Tips for Identifying Fraudulent Employers & Job Listings

By: Gracie Covarrubias, DePaul University organizational and multicultural communication major ’18 and Career Center communications assistant

For many of us, our number one goal right now is to do everything in our power to secure that coveted full-time employment title with a company whose mission and promised salary aligns with our own values and goals. There are resources left and right that are here to get us there—Handshake is one of them. However, despite the fact that employers are vetted before allowed access to Handshake, sometimes a few bad apples slip through the cracks.

A “fraudulent employer” could be a made-up company, or, it could be a scammer or impersonator pretending to be affiliated with a legitimate organization. We need to protect ourselves from such scams by watching for suspicious requests and actions. Here are a few warning signs to look out for when applying for jobs or communicating with employers on any online job search site, including LinkedIn, Career Builder, and Handshake, to name a few.

They ask for your money

If an employer is requesting your bank account information, credit card numbers, etc. this is a great sign to run the other way. Legitimate employers will not ask for this type of information online or even over the phone. Many times these employers will justify this ask by saying they need this information in order to cover a startup cost or initial fee associated with your application or employment; real companies will not ask you to pay for your job. Now, let’s say you missed this warning sign. If you have given a scammer your credit card information, contact your bank immediately, close the account, and dispute the charges.

Company contact information isn’t legitimate

Rutgers University found that fraudulent employers usually possess non-business email domains or utilize personal email addresses in place of company email addresses. This is a red flag. Keep in mind that getting in touch with a company should not be a challenge. If their website link doesn’t work or only provides rudimentary information with little to no depth on the company’s mission, available jobs, or location, etc. you should proceed with caution and verify their business status through more research. Check out the Better Business Bureau,, AT&T’s Anywho and the Chamber of Commerce to verify employer legitimacy.

There is a clear lack of professionalism

The telltale sign of a fraudulent employer is a job posting riddled with misspellings and grammatical faux pas. Ask yourself, if the employer can’t get a simple job posting right, what else are they doing wrong?

The position sounds too good to be true

The University of Michigan points out in their guide against fraud that these employers often try to entice you with the promise of a position that allows you to work from home, has only minimal responsibility, requires vague skills and offers a hearty salary. It’s important to recognize that legitimate employers will be up front in providing a detailed job description of the job responsibilities and duties to see if you are right for the job.

You’re immediately hired

Let’s get real—no application process is so seamless that you are immediately hired without an interview. Actual employers take their time reviewing resumes and cover letters; therefore, if you receive an immediate response from someone after you send in your application, proceed with caution. In their fraudulent employer guide, the University of Iowa points out that oftentimes, fraudulent employers use this technique to pique your interest and gather as much personal information from you as possible in a short window of time.
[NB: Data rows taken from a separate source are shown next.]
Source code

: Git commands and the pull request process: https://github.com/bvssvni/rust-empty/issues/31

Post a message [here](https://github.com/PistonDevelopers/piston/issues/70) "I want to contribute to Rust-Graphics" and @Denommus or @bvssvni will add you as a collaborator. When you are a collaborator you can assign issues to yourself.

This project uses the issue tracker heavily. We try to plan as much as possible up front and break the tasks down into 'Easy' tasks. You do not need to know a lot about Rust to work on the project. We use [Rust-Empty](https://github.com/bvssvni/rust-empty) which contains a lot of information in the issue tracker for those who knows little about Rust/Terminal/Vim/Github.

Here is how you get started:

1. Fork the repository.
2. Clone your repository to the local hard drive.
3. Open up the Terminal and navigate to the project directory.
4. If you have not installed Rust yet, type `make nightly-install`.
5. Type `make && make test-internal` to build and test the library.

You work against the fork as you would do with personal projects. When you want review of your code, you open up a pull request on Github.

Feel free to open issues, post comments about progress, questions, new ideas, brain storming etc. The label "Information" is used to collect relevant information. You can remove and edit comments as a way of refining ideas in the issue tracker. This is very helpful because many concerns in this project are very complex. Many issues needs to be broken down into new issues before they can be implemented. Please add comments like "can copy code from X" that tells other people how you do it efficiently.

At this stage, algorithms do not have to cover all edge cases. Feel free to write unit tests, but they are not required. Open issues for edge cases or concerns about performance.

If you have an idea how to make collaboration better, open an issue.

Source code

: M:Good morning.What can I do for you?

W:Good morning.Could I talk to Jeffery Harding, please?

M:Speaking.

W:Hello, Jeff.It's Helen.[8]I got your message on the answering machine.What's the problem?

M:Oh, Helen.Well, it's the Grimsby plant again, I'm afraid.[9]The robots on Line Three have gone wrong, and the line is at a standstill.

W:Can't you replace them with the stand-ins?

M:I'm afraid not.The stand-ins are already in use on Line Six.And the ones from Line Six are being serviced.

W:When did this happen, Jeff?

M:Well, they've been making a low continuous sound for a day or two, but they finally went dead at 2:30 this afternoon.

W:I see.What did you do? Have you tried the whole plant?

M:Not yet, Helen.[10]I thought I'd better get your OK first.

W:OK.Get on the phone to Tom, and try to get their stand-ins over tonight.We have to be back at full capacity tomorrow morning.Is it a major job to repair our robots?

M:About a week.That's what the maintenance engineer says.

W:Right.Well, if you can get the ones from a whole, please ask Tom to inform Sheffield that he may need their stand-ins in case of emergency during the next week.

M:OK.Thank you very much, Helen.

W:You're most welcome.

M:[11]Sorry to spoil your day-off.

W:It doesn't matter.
Your research efforts indicate fraud is a possibility

The power of Google should never be underestimated. Put on your detective hat and start searching the company name along with key phrases such as, “fraudulent job postings” or “scam.” If the search results show a slew of online articles detailing a hoax, there’s a good chance this so-called job is the work of a scammer.

If you encounter any suspicious activity—on Handshake or otherwise—please be sure to notify Kate Dalin, the Career Center’s associate director of employer engagement and on-campus recruiting. With a watchful eye, you can aid in the Career Center’s efforts to create a safe and rewarding environment for job seekers. If you or your friends do become victims of fraudulent employers, contact DePaul’s Student Legal Services for further guidance and support. Please also consider reviewing the Federal Trade Commission’s resource for navigating and reporting job scams, and filing a complaint report with their agency.

Handshake Hacks: Scheduling Appointments with Career Advisors

Whether you’re interested in learning about job opportunities or seeking career guidance around a specific topic, you have access to resources on Handshake and the Career Center’s website, 24/7. Now, let’s say it hits you at 2 a.m. that you still need to schedule a mock interview with a career advisor to prep for an employer meeting later that week—What do you do then?

You now don’t have to wait to schedule an appointment during normal business hours; you can request an appointment through Handshake at any time, day or night. This means you can log onto Handshake at the crack of dawn—if you so choose—to check your advisor’s earliest availability, and request a meeting. As soon as the Career Center office opens, our terrific front desk staff will do their best to ensure you get in at the earliest availability.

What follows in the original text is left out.